Isabelle est Clémence Collombet, une élue dans une banlieue de Seine-Saint-Denis (images de Grigny, tournées à Clichy et parti potentiellement socialiste, de ce que l’on peut déduire), en fin de mandat – elle a annoncé ne pas vouloir renouveler sa candidature et a formé la plus jeune Naidra (Naidra Ayadi) – et tente d’obtenir la subvention de 63 millions d’euros destinée à la rénovation promise de la cité insalubre des Bernardins, prête à s’écrouler… Son monde, à la manière d’une galerie de portraits, n’est que masculin et plutôt prédateur à l’exception de son directeur de cabinet, Yazid (Reda Kateb), présent pour l’accompagner comme la soutenir, normalement comme le Pierre Messac (H. Pierre), Président de son parti, Jérôme Narvau (l’excellent Laurent Poitrenaux), Président du Grand Paris, qui a repéré Clémence, peut bien l’aider comme il se jouera d’elle pour un éventuel poste de ministre, Guillaume Mars, jeune directeur de cabinet du Premier ministre, non sans rappeler notre cher et jeune Président de la République (!), Chaumette, administrateur de la copropriété et en peine de récupérer des charges toujours trop élevées pour les habitants, Michel Kupka, président du conseil syndical de la cité concernée, professeur de natation qui vit ici depuis 30 ans sans plus aucune confiance dans les manigances politiques, ou encore Frédéric Esposito, qui vient chercher mensuellement les loyers de migrants exploités pour un marchand de sommeil vétérinaire… bon français… incarné par le sordide Jean-Marc Forgeat…

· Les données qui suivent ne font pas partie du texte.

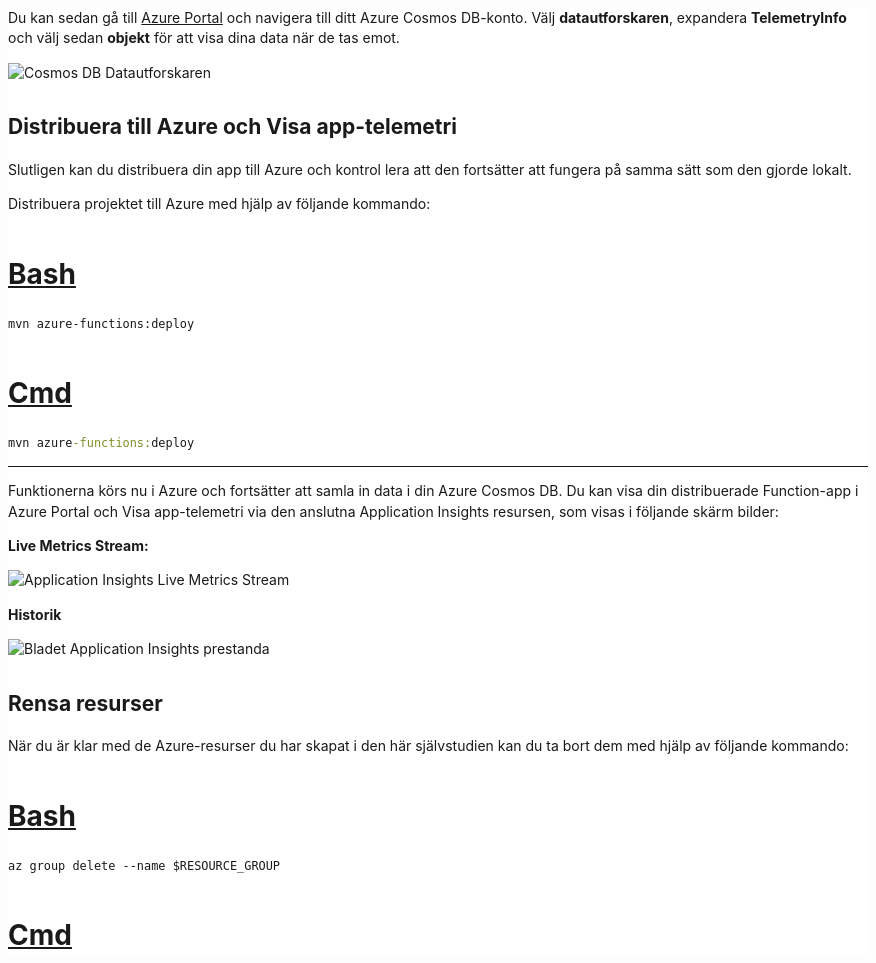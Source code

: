 Du kan sedan gå till [Azure Portal](https://portal.azure.com) och navigera till ditt Azure Cosmos DB-konto. Välj **datautforskaren**, expandera **TelemetryInfo** och välj sedan **objekt** för att visa dina data när de tas emot.

![Cosmos DB Datautforskaren](media/functions-event-hub-cosmos-db/data-explorer.png)

## <a name="deploy-to-azure-and-view-app-telemetry"></a>Distribuera till Azure och Visa app-telemetri

Slutligen kan du distribuera din app till Azure och kontrol lera att den fortsätter att fungera på samma sätt som den gjorde lokalt.

Distribuera projektet till Azure med hjälp av följande kommando:

# <a name="bash"></a>[Bash](#tab/bash)

```Bash
mvn azure-functions:deploy
```

# <a name="cmd"></a>[Cmd](#tab/cmd)

```cmd
mvn azure-functions:deploy
```

---

Funktionerna körs nu i Azure och fortsätter att samla in data i din Azure Cosmos DB. Du kan visa din distribuerade Function-app i Azure Portal och Visa app-telemetri via den anslutna Application Insights resursen, som visas i följande skärm bilder:

**Live Metrics Stream:**

![Application Insights Live Metrics Stream](media/functions-event-hub-cosmos-db/application-insights-live-metrics-stream.png)

**Historik**

![Bladet Application Insights prestanda](media/functions-event-hub-cosmos-db/application-insights-performance.png)

## <a name="clean-up-resources"></a>Rensa resurser

När du är klar med de Azure-resurser du har skapat i den här självstudien kan du ta bort dem med hjälp av följande kommando:

# <a name="bash"></a>[Bash](#tab/bash)

```azurecli-interactive
az group delete --name $RESOURCE_GROUP
```

# <a name="cmd"></a>[Cmd](#tab/cmd)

Le film interroge ainsi les subtilités qui distinguent autorité et pouvoir, éthique et stratégie, ambition et loyauté, soit toutes problématiques rencontrées par un individu venu représenter la collectivité, et exprime le rôle d’un élu local en prise avec le pouvoir national.

Au milieu d’eux, Clémence est montrée comme une femme seule autant que solitaire, son grand fils en partance, pas de père ou d’ex-mari visible ; dans sa grande demeure aux volets blancs, elle mange peu et bio, et semble encore croire qu’une forme d’honnêteté morale existe en politique, tout en se jouant de ses talents de stratège. Les films ayant pour cadre le monde politique, ses travers, ses dessous et/ou ses institutions (parti, police, justice…), prompts à les dénoncer ou à en faire le tableau aiguisé, n’ont pas manqué depuis ces dernières années avec notamment Chez nous (L. Belvaux 2017), Alice et le maire (N. Pariser 2019), La Cravate (M. Théry et É. Chaillou 2019), Les Misérables (Ladj Ly 2019), Merveilles à Montfermeil (J. Balibar 2020), Bac Nord (C. Jimenez 2021) et plus récemment Municipale (T. Paulot 2022), chacun s’éloignant ou se rapprochant d’un des plus beaux, Pater (A. Cavalier 2011). Les Promesses ne joue pas du tout sur la même corde, et résonne davantage avec le précédent long de Thomas Kruithov, La Mécanique de l’ombre. La mise en scène du film n’échappe pas à quelque pauvreté avec des jeux de champs-contrechamps, qui parfois rendent binaires le récit, ou des éléments de scénarios inutiles (comme la rencontre violente entre le directeur de cabinet et le jeune de la cité, ou son passage dans une fête d’immigrés de l’est au bar), malgré une tentative de découpage/montage au cordeau.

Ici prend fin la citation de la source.